2:52 (In »The three dramatic revolutions of the Internet age«)
That the consummation of humanism as the socialist project lacks a firm footing in a post-atheist world is the theme driving both Slavoj Zizek’s Less Than Nothing and Simon Critchley’s The Faith of The Faithless as well as Quentin Meillassoux’s L’inexistence divine. The way forward for Zizek, Critchley and Meillassoux therefore is a return to theology; certainly not back to Abrahamic theology, but to theology in its deepest form, as philosophical metaphysics. The problem for Zizek is that his return does not go deeper than to the Enlightenment’s romanticised idea of the bloody revolution as deliverance for everything. However, in contrast to Zizek, Critchley seeks to return to the origin of religion and finds there a mystical anarchism in constant opposition to the patriarchal, ecclesiastical power hierarchies.
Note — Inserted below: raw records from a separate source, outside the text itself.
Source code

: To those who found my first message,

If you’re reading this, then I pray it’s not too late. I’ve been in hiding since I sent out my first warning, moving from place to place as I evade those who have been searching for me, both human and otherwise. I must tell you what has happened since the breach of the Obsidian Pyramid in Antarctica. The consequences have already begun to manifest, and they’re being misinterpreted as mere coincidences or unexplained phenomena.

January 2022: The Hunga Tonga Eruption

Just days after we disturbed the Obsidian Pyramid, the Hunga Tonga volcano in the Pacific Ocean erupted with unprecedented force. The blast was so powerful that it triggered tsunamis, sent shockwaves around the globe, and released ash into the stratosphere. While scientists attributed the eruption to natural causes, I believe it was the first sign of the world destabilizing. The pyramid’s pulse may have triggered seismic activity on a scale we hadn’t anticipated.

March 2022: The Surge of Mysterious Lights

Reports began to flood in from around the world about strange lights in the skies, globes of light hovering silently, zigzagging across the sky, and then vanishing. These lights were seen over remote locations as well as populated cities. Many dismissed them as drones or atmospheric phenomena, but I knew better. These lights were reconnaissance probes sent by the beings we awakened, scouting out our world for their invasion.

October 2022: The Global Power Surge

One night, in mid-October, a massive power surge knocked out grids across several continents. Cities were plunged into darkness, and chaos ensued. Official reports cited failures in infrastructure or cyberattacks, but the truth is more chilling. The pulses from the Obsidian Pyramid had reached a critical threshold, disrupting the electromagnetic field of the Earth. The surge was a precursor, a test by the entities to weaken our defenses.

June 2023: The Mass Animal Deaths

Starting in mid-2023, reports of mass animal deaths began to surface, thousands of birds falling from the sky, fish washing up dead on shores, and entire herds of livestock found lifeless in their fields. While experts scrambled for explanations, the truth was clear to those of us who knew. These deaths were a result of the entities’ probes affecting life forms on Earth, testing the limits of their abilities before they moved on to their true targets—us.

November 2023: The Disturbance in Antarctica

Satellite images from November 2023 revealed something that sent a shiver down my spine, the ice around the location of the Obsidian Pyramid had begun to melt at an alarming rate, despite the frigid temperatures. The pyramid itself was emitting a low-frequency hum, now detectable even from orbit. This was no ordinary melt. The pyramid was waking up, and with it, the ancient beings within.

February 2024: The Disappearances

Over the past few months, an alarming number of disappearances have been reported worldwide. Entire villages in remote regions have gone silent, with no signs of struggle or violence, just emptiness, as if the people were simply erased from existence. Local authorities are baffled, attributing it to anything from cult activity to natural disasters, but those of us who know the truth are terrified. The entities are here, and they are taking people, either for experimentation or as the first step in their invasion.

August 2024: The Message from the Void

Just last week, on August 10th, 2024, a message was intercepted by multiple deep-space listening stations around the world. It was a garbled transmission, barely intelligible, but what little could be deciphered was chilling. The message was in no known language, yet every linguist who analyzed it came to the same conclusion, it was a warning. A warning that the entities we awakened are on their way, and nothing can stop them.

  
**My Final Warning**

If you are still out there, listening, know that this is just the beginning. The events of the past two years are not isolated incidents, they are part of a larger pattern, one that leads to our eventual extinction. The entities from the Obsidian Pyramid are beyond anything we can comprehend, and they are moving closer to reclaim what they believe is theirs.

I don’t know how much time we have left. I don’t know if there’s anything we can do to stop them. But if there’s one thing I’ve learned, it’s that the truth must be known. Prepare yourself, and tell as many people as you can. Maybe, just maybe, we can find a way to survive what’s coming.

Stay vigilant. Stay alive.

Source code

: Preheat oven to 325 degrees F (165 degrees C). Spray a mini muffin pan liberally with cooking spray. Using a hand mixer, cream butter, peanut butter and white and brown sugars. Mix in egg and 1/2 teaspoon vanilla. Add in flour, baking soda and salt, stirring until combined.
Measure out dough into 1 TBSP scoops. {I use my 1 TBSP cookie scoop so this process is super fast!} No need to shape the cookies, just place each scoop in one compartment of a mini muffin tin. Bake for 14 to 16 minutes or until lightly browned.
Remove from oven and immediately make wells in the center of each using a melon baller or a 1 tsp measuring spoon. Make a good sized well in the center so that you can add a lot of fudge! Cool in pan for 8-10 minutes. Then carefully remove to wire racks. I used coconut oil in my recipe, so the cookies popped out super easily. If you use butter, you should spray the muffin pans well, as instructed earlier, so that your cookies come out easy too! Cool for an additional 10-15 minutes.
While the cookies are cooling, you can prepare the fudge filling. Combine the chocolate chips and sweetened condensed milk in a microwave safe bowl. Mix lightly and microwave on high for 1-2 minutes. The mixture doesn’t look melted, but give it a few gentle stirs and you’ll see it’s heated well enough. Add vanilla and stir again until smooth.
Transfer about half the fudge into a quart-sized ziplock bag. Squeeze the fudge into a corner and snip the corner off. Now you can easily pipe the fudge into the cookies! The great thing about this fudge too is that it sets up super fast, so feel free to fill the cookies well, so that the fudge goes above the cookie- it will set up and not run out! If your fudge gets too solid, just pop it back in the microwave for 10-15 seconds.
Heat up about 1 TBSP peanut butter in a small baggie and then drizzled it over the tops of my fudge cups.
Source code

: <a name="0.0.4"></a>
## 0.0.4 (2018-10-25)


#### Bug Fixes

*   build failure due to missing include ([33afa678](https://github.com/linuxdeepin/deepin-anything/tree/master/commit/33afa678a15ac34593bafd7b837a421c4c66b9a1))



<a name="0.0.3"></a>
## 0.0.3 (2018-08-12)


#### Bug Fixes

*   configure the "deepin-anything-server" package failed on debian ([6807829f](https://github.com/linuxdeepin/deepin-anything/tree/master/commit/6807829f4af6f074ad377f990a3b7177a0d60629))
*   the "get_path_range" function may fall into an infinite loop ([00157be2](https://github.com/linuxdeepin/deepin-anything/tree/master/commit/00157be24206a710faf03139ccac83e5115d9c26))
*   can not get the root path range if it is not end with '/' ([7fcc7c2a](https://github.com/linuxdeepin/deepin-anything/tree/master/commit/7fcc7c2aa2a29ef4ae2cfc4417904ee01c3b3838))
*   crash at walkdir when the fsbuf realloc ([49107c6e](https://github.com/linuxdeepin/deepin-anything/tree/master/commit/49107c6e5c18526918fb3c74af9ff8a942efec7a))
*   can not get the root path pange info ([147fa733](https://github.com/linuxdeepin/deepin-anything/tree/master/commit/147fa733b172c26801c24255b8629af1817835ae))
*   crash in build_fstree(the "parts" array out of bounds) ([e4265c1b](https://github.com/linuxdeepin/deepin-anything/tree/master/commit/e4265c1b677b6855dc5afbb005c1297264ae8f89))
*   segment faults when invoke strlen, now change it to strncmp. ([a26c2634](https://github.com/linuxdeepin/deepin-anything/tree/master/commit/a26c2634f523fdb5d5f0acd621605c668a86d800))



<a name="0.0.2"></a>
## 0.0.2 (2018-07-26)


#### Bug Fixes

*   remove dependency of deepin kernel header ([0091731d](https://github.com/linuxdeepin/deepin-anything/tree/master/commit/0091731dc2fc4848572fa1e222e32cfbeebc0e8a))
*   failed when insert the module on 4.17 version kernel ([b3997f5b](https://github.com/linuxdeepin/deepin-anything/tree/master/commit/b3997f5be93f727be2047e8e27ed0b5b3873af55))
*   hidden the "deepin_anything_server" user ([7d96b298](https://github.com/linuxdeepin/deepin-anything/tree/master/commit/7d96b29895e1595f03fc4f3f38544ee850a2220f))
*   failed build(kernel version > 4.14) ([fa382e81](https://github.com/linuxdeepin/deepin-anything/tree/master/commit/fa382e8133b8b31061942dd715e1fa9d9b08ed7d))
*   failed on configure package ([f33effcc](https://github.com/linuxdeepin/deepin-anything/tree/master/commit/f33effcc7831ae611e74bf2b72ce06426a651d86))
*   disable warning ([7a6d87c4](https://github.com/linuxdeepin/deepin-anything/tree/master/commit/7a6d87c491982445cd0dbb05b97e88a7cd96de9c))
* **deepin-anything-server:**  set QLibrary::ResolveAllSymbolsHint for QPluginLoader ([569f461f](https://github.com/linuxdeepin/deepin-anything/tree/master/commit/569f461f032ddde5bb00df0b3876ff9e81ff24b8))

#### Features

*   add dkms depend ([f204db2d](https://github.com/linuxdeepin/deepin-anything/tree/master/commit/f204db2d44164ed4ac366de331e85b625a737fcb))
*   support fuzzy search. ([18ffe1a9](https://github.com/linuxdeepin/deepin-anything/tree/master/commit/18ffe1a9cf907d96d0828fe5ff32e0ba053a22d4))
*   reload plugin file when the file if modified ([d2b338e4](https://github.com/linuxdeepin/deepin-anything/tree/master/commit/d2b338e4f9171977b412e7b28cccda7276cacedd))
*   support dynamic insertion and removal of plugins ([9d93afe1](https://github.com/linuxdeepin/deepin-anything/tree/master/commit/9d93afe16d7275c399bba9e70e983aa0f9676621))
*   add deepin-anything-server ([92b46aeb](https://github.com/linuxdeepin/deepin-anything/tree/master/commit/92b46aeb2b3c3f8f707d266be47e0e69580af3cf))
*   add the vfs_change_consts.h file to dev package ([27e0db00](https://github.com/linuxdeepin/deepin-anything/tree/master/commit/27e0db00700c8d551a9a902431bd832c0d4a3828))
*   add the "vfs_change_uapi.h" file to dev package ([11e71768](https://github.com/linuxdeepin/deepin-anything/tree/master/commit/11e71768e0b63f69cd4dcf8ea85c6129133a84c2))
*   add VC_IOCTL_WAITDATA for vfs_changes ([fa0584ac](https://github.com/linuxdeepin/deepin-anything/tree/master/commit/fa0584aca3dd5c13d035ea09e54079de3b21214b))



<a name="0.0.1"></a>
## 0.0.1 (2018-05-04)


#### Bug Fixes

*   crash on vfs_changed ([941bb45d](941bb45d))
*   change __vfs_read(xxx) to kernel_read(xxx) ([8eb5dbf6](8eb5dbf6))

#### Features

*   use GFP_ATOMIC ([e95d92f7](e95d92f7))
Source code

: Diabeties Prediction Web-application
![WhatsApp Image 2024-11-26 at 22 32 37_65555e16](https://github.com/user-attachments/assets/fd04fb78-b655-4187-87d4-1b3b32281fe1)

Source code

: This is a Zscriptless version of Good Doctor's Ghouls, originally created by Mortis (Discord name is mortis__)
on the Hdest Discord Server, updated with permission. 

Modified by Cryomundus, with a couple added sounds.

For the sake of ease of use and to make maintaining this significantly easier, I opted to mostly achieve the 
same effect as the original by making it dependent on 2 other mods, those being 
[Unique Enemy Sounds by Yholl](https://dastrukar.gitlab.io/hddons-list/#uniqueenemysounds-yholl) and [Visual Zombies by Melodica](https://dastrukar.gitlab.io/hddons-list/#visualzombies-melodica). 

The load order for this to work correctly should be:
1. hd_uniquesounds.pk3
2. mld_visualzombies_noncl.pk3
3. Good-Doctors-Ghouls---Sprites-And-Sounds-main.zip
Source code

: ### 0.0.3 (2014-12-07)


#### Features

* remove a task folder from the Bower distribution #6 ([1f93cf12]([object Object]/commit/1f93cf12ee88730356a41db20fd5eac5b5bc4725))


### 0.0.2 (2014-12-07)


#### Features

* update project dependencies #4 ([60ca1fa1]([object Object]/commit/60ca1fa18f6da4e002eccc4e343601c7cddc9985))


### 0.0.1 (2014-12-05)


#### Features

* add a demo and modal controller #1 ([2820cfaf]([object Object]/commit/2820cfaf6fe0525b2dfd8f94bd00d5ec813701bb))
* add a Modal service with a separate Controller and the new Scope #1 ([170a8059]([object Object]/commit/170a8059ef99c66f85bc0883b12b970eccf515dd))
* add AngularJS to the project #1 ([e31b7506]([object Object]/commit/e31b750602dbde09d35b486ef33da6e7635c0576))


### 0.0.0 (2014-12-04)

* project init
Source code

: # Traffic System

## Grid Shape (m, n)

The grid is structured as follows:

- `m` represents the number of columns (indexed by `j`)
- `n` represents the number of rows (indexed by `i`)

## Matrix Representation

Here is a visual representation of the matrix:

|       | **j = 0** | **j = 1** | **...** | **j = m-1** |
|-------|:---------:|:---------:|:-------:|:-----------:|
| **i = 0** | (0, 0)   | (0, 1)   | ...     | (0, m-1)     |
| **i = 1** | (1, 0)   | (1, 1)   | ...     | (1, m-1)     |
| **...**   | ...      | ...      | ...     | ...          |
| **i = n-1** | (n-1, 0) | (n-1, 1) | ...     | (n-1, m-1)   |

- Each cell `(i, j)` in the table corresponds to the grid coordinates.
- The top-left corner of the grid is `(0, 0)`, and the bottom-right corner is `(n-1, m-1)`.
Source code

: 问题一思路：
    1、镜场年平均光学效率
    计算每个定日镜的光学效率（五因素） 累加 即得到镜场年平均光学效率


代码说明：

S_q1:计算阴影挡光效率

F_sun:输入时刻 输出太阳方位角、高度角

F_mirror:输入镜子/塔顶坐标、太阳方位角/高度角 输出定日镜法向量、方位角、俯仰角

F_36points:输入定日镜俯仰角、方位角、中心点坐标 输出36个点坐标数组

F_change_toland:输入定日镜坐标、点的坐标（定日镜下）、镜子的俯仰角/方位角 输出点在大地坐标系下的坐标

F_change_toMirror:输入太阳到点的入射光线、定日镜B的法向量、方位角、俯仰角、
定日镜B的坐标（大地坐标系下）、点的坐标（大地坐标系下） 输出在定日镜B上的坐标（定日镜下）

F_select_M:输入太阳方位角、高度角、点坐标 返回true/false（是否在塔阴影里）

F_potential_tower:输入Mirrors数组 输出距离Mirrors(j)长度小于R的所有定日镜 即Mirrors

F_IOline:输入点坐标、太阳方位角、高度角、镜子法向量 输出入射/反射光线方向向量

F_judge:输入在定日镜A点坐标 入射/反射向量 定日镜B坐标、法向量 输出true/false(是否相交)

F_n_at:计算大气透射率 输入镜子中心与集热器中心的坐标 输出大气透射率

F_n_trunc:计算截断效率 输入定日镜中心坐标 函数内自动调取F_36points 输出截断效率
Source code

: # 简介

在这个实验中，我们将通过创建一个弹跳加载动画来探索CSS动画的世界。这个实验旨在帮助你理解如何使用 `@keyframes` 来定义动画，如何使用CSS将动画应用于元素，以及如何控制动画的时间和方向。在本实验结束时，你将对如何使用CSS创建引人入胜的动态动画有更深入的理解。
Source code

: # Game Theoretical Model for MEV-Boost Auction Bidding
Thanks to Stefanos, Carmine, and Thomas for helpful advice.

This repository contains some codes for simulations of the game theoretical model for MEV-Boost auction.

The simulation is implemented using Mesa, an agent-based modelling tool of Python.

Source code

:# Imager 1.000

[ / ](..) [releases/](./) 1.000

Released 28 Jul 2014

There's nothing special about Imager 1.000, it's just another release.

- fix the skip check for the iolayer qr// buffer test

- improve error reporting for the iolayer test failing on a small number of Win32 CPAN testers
3:50 (In »The four paradigms in the history of metaphysics«)
The Abrahamic God is by necessity split. The Slovenian philosopher and psychoanalyst Slavoj Zizek bases his critique of Christianity on this logical necessity: If God really knew everything about us and was never in a state of ignorance at all concerning our thinking and our actions, both we and God would plunge straight down into psychosis. The splitting of God’s being is necessary for the cohesiveness of the world view. Without the split between the all-knowing and the naively ignorant, neither God nor the faithful can have any experience of being subjects. This split God is however not the God that appears when the spiritual syntheist bears witness to her religious experience. Here, the Universe as God differs radically from the Abrahamic God. The Universe really knows – and can tell whoever is willing to listen – everything about the past, but it knows absolutely nothing of its unknown future. And nor does anyone else either.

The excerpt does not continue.